The 32-year-old has 59 previous convictions, mainly for violence, dishonesty, and drug use. Eleven of the convictions involve breaches of various court orders and sentences.
Judge Alistair Garland ruled out home detention at his latest Christchurch District Court sentencing, and jailed him for two years on charges of assault with intent to injure, assaulting a woman, breach of a protection order, and breach of intensive supervision.
The two latest victims read their views to the court. One was devastated, Justice Alistair Garland noted, but the other had found it in her heart to forgive him and wanted him to get the help he needs.
Judge Garland agreed that he needed that help and ordered six months of special conditions after his release from prison, when he will have to undertake treatment and counselling as directed.
The court was told that McAllister arrived at one of the women’s homes on February 24 and began yelling and abusing her for not telling him one of his ex-partners had moved back to Christchurch.
He grabbed her and pushed her, and when she fell he stood over her and said he would “smash” her if she moved.
When she tried to escape he chased her and grabbed her from behind with his arms across her upper body and mouth. She struggled for breath. He punched her in the side of the head, knocking her down.
McAllister said he had nothing to lose and was going to kill himself. He knocked her down again with a punch to the temple and the woman said it felt like he then stomped on her back.
By the time she had calmed him down and left the address, the assault had gone on for more than an hour. The woman was left bruised and swollen, and had a torn ligament from a twisted knee.
The next assault happened with another victim on March 15, at the house where McAllister was boarding. He became increasingly paranoid and accused her of spying for the police. He put her in a headlock and punched her in the head several times.
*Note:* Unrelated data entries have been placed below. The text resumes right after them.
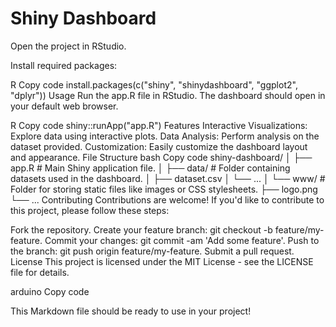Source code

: # Shiny Dashboard

Open the project in RStudio.

Install required packages:

R
Copy code
install.packages(c("shiny", "shinydashboard", "ggplot2", "dplyr"))
Usage
Run the app.R file in RStudio. The dashboard should open in your default web browser.

R
Copy code
shiny::runApp("app.R")
Features
Interactive Visualizations: Explore data using interactive plots.
Data Analysis: Perform analysis on the dataset provided.
Customization: Easily customize the dashboard layout and appearance.
File Structure
bash
Copy code
shiny-dashboard/
│
├── app.R             # Main Shiny application file.
│
├── data/             # Folder containing datasets used in the dashboard.
│   ├── dataset.csv
│   └── ...
│
└── www/              # Folder for storing static files like images or CSS stylesheets.
    ├── logo.png
    └── ...
Contributing
Contributions are welcome! If you'd like to contribute to this project, please follow these steps:

Fork the repository.
Create your feature branch: git checkout -b feature/my-feature.
Commit your changes: git commit -am 'Add some feature'.
Push to the branch: git push origin feature/my-feature.
Submit a pull request.
License
This project is licensed under the MIT License - see the LICENSE file for details.

arduino
Copy code

This Markdown file should be ready to use in your project!





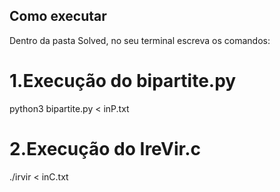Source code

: ## Como executar
Dentro da pasta Solved, no seu terminal escreva os comandos: 

# 1.Execução do bipartite.py
python3 bipartite.py < inP.txt

# 2.Execução do IreVir.c
./irvir < inC.txt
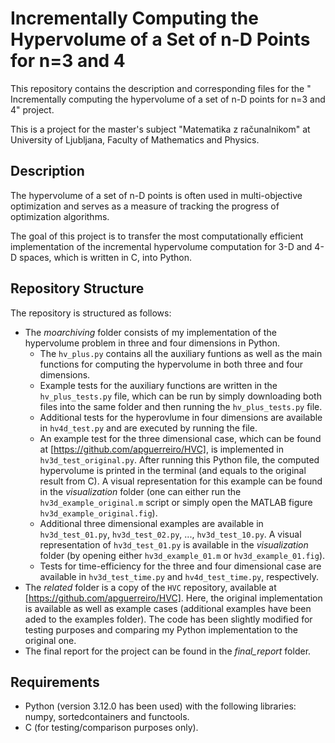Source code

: # Incrementally Computing the Hypervolume of a Set of n-D Points for n=3 and 4
This repository contains the description and corresponding files for the " Incrementally computing the hypervolume of a set of n-D points for n=3 and 4" project.

This is a project for the master's subject "Matematika z računalnikom" at University of Ljubljana, Faculty of Mathematics and Physics. 

## Description
The hypervolume of a set of n-D points is often used in multi-objective optimization and serves as a measure of tracking the progress of optimization algorithms.

The goal of this project is to transfer the most computationally efficient implementation of the incremental hypervolume computation for 3-D and 4-D spaces, which is written in C, into Python.

## Repository Structure
The repository is structured as follows:
- The *moarchiving* folder consists of my implementation of the hypervolume problem in three and four dimensions in Python.
  - The `hv_plus.py` contains all the auxiliary funtions as well as the main functions for computing the hypervolume in both three and four dimensions.
  - Example tests for the auxiliary functions are written in the `hv_plus_tests.py` file, which can be run by simply downloading both files into the same folder and then running the `hv_plus_tests.py` file.
  - Additional tests for the hyperovlume in four dimensions are available in `hv4d_test.py` and are executed by running the file.
  - An example test for the three dimensional case, which can be found at [https://github.com/apguerreiro/HVC], is implemented in `hv3d_test_original.py`. After running this Python file, the computed hypervolume is printed in the terminal (and equals to the original result from C). A visual representation for this example can be found in the *visualization* folder (one can either run the `hv3d_example_original.m` script or simply open the MATLAB figure `hv3d_example_original.fig`).
  - Additional three dimensional examples are available in `hv3d_test_01.py`, `hv3d_test_02.py`, ..., `hv3d_test_10.py`. A visual representation of `hv3d_test_01.py` is available in the *visualization* folder (by opening either `hv3d_example_01.m` or `hv3d_example_01.fig`).
  - Tests for time-efficiency for the three and four dimensional case are available in `hv3d_test_time.py` and `hv4d_test_time.py`, respectively.
- The *related* folder is a copy of the `HVC` repository, available at [https://github.com/apguerreiro/HVC]. Here, the original implementation is available as well as example cases (additional examples have been aded to the examples folder). The code has been slightly modified for testing purposes and comparing my Python implementation to the original one.
- The final report for the project can be found in the *final_report* folder.

## Requirements
- Python (version 3.12.0 has been used) with the following libraries: numpy, sortedcontainers and functools.
- C (for testing/comparison purposes only).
When she screamed he placed a hand over her mouth.
Judge Garland told the man: “It is clear that your inability to manage your negative thoughts and feelings relating to relationships, combined with your use of methamphetamine have again culminated in serious assaults on two different women in a short period of time.”
The probation report recommended a jail term, including a drug treatment programme and sessions with a psychiatrist.
The second victim thought that a residential rehabilitation programme would be better than imprisonment, and defence counsel Craig Fletcher urged that home detention be imposed.
Judge Garland told McAllister: “You acknowledge the impact that drugs have had on your behaviour. You have apologised to each of the victims. You want to address your drug and psychological issues.”
But the judge said the reality was that there were inadequate residential rehabilitation facilities to deal with people who had obvious drug issues.